→ Work to complete
Lines from the first one down to the one containing "1 & B& 0.00& None& None& 9.42& 0.00& 0.00\\" in the data below are the only ones needed; please return them exactly, both ends included.

→ The data

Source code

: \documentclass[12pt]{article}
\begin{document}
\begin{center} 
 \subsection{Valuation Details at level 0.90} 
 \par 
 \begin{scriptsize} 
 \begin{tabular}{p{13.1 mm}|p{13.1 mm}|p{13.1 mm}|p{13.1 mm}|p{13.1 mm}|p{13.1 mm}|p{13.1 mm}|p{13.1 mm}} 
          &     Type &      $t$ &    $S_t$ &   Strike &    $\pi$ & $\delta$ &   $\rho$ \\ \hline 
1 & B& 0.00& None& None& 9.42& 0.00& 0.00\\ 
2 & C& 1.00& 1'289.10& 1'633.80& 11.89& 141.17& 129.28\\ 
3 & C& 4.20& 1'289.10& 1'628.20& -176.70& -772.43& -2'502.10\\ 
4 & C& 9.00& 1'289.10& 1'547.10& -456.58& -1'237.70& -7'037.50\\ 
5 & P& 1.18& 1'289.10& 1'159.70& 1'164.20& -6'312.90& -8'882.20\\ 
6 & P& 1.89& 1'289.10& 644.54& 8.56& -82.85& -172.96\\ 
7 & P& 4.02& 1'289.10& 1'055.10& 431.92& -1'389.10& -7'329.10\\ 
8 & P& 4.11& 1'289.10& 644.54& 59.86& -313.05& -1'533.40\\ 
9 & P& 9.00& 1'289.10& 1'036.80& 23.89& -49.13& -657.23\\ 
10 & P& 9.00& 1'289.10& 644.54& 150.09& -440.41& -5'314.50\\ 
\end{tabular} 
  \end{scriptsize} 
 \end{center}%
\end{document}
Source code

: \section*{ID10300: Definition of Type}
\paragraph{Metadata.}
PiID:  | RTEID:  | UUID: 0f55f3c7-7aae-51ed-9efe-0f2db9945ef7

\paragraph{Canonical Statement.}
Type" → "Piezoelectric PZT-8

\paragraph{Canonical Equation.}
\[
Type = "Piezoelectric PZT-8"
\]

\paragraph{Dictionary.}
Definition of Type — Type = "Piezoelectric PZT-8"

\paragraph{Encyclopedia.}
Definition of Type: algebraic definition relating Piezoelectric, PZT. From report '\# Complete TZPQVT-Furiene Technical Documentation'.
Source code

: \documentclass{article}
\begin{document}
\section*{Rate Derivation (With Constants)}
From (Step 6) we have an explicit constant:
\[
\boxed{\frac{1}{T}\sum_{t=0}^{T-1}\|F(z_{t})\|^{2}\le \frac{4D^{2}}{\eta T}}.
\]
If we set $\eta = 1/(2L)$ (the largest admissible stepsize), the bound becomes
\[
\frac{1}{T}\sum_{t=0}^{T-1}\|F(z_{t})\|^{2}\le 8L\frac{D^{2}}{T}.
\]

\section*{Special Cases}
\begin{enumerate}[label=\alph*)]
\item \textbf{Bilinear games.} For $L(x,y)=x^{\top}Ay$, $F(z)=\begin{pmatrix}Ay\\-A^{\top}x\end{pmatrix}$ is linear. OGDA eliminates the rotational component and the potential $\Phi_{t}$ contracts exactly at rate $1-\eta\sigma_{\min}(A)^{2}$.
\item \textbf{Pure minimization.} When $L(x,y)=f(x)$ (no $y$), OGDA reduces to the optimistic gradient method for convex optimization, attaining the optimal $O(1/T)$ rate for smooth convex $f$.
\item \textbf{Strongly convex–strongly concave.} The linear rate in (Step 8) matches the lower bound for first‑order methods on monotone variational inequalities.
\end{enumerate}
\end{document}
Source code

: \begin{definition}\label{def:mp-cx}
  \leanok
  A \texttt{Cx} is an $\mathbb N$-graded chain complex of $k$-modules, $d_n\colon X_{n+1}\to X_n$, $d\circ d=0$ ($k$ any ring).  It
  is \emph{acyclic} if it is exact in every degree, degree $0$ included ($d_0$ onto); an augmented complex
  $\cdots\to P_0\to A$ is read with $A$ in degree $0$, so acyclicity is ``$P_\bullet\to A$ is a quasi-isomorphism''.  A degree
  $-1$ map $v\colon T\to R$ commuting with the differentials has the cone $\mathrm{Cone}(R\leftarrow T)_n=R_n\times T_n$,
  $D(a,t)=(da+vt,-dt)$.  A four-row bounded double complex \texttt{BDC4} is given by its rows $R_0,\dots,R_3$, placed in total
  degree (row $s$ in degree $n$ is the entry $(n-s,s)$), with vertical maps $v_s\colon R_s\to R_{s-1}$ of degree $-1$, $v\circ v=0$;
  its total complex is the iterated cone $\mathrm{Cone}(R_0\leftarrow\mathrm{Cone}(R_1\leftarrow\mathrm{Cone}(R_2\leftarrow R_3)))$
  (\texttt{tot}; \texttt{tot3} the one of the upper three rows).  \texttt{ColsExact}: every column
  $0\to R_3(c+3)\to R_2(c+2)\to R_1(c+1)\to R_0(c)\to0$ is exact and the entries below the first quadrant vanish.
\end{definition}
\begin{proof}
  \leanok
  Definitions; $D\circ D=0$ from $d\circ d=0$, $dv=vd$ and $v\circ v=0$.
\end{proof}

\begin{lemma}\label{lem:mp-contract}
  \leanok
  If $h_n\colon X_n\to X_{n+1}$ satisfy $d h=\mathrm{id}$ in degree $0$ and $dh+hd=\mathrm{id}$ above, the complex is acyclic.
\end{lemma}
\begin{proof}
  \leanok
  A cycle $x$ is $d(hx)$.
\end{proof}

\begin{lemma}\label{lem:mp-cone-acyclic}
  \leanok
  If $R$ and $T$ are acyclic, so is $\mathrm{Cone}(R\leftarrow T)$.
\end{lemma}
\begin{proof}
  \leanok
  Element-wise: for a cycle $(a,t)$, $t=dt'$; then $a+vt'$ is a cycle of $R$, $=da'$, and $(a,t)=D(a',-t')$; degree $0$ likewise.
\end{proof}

→ Response for this exercise
Source code

: \documentclass[12pt]{article}
\begin{document}
\begin{center} 
 \subsection{Valuation Details at level 0.90} 
 \par 
 \begin{scriptsize} 
 \begin{tabular}{p{13.1 mm}|p{13.1 mm}|p{13.1 mm}|p{13.1 mm}|p{13.1 mm}|p{13.1 mm}|p{13.1 mm}|p{13.1 mm}} 
          &     Type &      $t$ &    $S_t$ &   Strike &    $\pi$ & $\delta$ &   $\rho$ \\ \hline 
1 & B& 0.00& None& None& 9.42& 0.00& 0.00\\ 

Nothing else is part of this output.